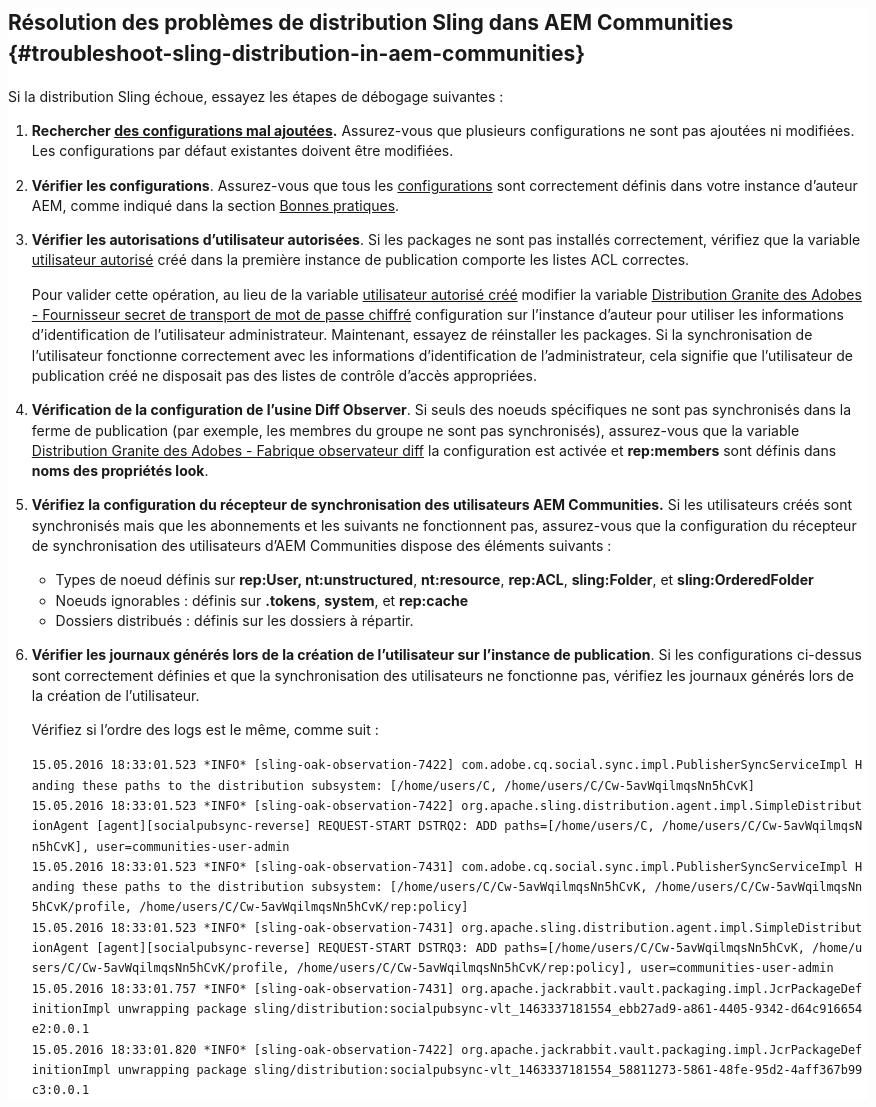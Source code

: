 ## Résolution des problèmes de distribution Sling dans AEM Communities {#troubleshoot-sling-distribution-in-aem-communities}

Si la distribution Sling échoue, essayez les étapes de débogage suivantes :

1. **Rechercher [des configurations mal ajoutées](../../help/sites-administering/sync.md#improperconfig).** Assurez-vous que plusieurs configurations ne sont pas ajoutées ni modifiées. Les configurations par défaut existantes doivent être modifiées.
1. **Vérifier les configurations**. Assurez-vous que tous les [configurations](sync.md#bestpractices) sont correctement définis dans votre instance d’auteur AEM, comme indiqué dans la section [Bonnes pratiques](sync.md#main-pars-header-863110628).
1. **Vérifier les autorisations d’utilisateur autorisées**. Si les packages ne sont pas installés correctement, vérifiez que la variable [utilisateur autorisé](../../help/sites-administering/sync.md#createauthuser) créé dans la première instance de publication comporte les listes ACL correctes.

   Pour valider cette opération, au lieu de la variable [utilisateur autorisé créé](../../help/sites-administering/sync.md#createauthuser) modifier la variable [Distribution Granite des Adobes - Fournisseur secret de transport de mot de passe chiffré](../../help/sites-administering/sync.md#adobegraniteencpasswrd) configuration sur l’instance d’auteur pour utiliser les informations d’identification de l’utilisateur administrateur. Maintenant, essayez de réinstaller les packages. Si la synchronisation de l’utilisateur fonctionne correctement avec les informations d’identification de l’administrateur, cela signifie que l’utilisateur de publication créé ne disposait pas des listes de contrôle d’accès appropriées.

1. **Vérification de la configuration de l’usine Diff Observer**. Si seuls des noeuds spécifiques ne sont pas synchronisés dans la ferme de publication (par exemple, les membres du groupe ne sont pas synchronisés), assurez-vous que la variable [Distribution Granite des Adobes - Fabrique observateur diff](../../help/sites-administering/sync.md#diffobserver) la configuration est activée et **rep:members** sont définis dans **noms des propriétés look**.
1. **Vérifiez la configuration du récepteur de synchronisation des utilisateurs AEM Communities.** Si les utilisateurs créés sont synchronisés mais que les abonnements et les suivants ne fonctionnent pas, assurez-vous que la configuration du récepteur de synchronisation des utilisateurs d’AEM Communities dispose des éléments suivants :

   * Types de noeud définis sur **rep:User, nt:unstructured**, **nt:resource**, **rep:ACL**, **sling:Folder**, et **sling:OrderedFolder**
   * Noeuds ignorables : définis sur **.tokens**, **system**, et **rep:cache**
   * Dossiers distribués : définis sur les dossiers à répartir.

1. **Vérifier les journaux générés lors de la création de l’utilisateur sur l’instance de publication**. Si les configurations ci-dessus sont correctement définies et que la synchronisation des utilisateurs ne fonctionne pas, vérifiez les journaux générés lors de la création de l’utilisateur.

   Vérifiez si l’ordre des logs est le même, comme suit :

   ```shell
   15.05.2016 18:33:01.523 *INFO* [sling-oak-observation-7422] com.adobe.cq.social.sync.impl.PublisherSyncServiceImpl Handing these paths to the distribution subsystem: [/home/users/C, /home/users/C/Cw-5avWqilmqsNn5hCvK]
   15.05.2016 18:33:01.523 *INFO* [sling-oak-observation-7422] org.apache.sling.distribution.agent.impl.SimpleDistributionAgent [agent][socialpubsync-reverse] REQUEST-START DSTRQ2: ADD paths=[/home/users/C, /home/users/C/Cw-5avWqilmqsNn5hCvK], user=communities-user-admin
   15.05.2016 18:33:01.523 *INFO* [sling-oak-observation-7431] com.adobe.cq.social.sync.impl.PublisherSyncServiceImpl Handing these paths to the distribution subsystem: [/home/users/C/Cw-5avWqilmqsNn5hCvK, /home/users/C/Cw-5avWqilmqsNn5hCvK/profile, /home/users/C/Cw-5avWqilmqsNn5hCvK/rep:policy]
   15.05.2016 18:33:01.523 *INFO* [sling-oak-observation-7431] org.apache.sling.distribution.agent.impl.SimpleDistributionAgent [agent][socialpubsync-reverse] REQUEST-START DSTRQ3: ADD paths=[/home/users/C/Cw-5avWqilmqsNn5hCvK, /home/users/C/Cw-5avWqilmqsNn5hCvK/profile, /home/users/C/Cw-5avWqilmqsNn5hCvK/rep:policy], user=communities-user-admin
   15.05.2016 18:33:01.757 *INFO* [sling-oak-observation-7431] org.apache.jackrabbit.vault.packaging.impl.JcrPackageDefinitionImpl unwrapping package sling/distribution:socialpubsync-vlt_1463337181554_ebb27ad9-a861-4405-9342-d64c916654e2:0.0.1
   15.05.2016 18:33:01.820 *INFO* [sling-oak-observation-7422] org.apache.jackrabbit.vault.packaging.impl.JcrPackageDefinitionImpl unwrapping package sling/distribution:socialpubsync-vlt_1463337181554_58811273-5861-48fe-95d2-4aff367b99c3:0.0.1
   ```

┄┄┄┄┄┄┄┄┄┄┄┄┄┄┄┄┄┄┄┄

- [To do] Please retype every record above exactly, leaving out the pictures.

- [Result of the exercise]
Source code

: ## Résolution des problèmes de distribution Sling dans AEM Communities {#troubleshoot-sling-distribution-in-aem-communities}

Si la distribution Sling échoue, essayez les étapes de débogage suivantes :

1. **Rechercher [des configurations mal ajoutées](../../help/sites-administering/sync.md#improperconfig).** Assurez-vous que plusieurs configurations ne sont pas ajoutées ni modifiées. Les configurations par défaut existantes doivent être modifiées.
1. **Vérifier les configurations**. Assurez-vous que tous les [configurations](sync.md#bestpractices) sont correctement définis dans votre instance d’auteur AEM, comme indiqué dans la section [Bonnes pratiques](sync.md#main-pars-header-863110628).
1. **Vérifier les autorisations d’utilisateur autorisées**. Si les packages ne sont pas installés correctement, vérifiez que la variable [utilisateur autorisé](../../help/sites-administering/sync.md#createauthuser) créé dans la première instance de publication comporte les listes ACL correctes.

   Pour valider cette opération, au lieu de la variable [utilisateur autorisé créé](../../help/sites-administering/sync.md#createauthuser) modifier la variable [Distribution Granite des Adobes - Fournisseur secret de transport de mot de passe chiffré](../../help/sites-administering/sync.md#adobegraniteencpasswrd) configuration sur l’instance d’auteur pour utiliser les informations d’identification de l’utilisateur administrateur. Maintenant, essayez de réinstaller les packages. Si la synchronisation de l’utilisateur fonctionne correctement avec les informations d’identification de l’administrateur, cela signifie que l’utilisateur de publication créé ne disposait pas des listes de contrôle d’accès appropriées.

1. **Vérification de la configuration de l’usine Diff Observer**. Si seuls des noeuds spécifiques ne sont pas synchronisés dans la ferme de publication (par exemple, les membres du groupe ne sont pas synchronisés), assurez-vous que la variable [Distribution Granite des Adobes - Fabrique observateur diff](../../help/sites-administering/sync.md#diffobserver) la configuration est activée et **rep:members** sont définis dans **noms des propriétés look**.
1. **Vérifiez la configuration du récepteur de synchronisation des utilisateurs AEM Communities.** Si les utilisateurs créés sont synchronisés mais que les abonnements et les suivants ne fonctionnent pas, assurez-vous que la configuration du récepteur de synchronisation des utilisateurs d’AEM Communities dispose des éléments suivants :

   * Types de noeud définis sur **rep:User, nt:unstructured**, **nt:resource**, **rep:ACL**, **sling:Folder**, et **sling:OrderedFolder**
   * Noeuds ignorables : définis sur **.tokens**, **system**, et **rep:cache**
   * Dossiers distribués : définis sur les dossiers à répartir.

1. **Vérifier les journaux générés lors de la création de l’utilisateur sur l’instance de publication**. Si les configurations ci-dessus sont correctement définies et que la synchronisation des utilisateurs ne fonctionne pas, vérifiez les journaux générés lors de la création de l’utilisateur.

   Vérifiez si l’ordre des logs est le même, comme suit :

   ```shell
   15.05.2016 18:33:01.523 *INFO* [sling-oak-observation-7422] com.adobe.cq.social.sync.impl.PublisherSyncServiceImpl Handing these paths to the distribution subsystem: [/home/users/C, /home/users/C/Cw-5avWqilmqsNn5hCvK]
   15.05.2016 18:33:01.523 *INFO* [sling-oak-observation-7422] org.apache.sling.distribution.agent.impl.SimpleDistributionAgent [agent][socialpubsync-reverse] REQUEST-START DSTRQ2: ADD paths=[/home/users/C, /home/users/C/Cw-5avWqilmqsNn5hCvK], user=communities-user-admin
   15.05.2016 18:33:01.523 *INFO* [sling-oak-observation-7431] com.adobe.cq.social.sync.impl.PublisherSyncServiceImpl Handing these paths to the distribution subsystem: [/home/users/C/Cw-5avWqilmqsNn5hCvK, /home/users/C/Cw-5avWqilmqsNn5hCvK/profile, /home/users/C/Cw-5avWqilmqsNn5hCvK/rep:policy]
   15.05.2016 18:33:01.523 *INFO* [sling-oak-observation-7431] org.apache.sling.distribution.agent.impl.SimpleDistributionAgent [agent][socialpubsync-reverse] REQUEST-START DSTRQ3: ADD paths=[/home/users/C/Cw-5avWqilmqsNn5hCvK, /home/users/C/Cw-5avWqilmqsNn5hCvK/profile, /home/users/C/Cw-5avWqilmqsNn5hCvK/rep:policy], user=communities-user-admin
   15.05.2016 18:33:01.757 *INFO* [sling-oak-observation-7431] org.apache.jackrabbit.vault.packaging.impl.JcrPackageDefinitionImpl unwrapping package sling/distribution:socialpubsync-vlt_1463337181554_ebb27ad9-a861-4405-9342-d64c916654e2:0.0.1
   15.05.2016 18:33:01.820 *INFO* [sling-oak-observation-7422] org.apache.jackrabbit.vault.packaging.impl.JcrPackageDefinitionImpl unwrapping package sling/distribution:socialpubsync-vlt_1463337181554_58811273-5861-48fe-95d2-4aff367b99c3:0.0.1
   ```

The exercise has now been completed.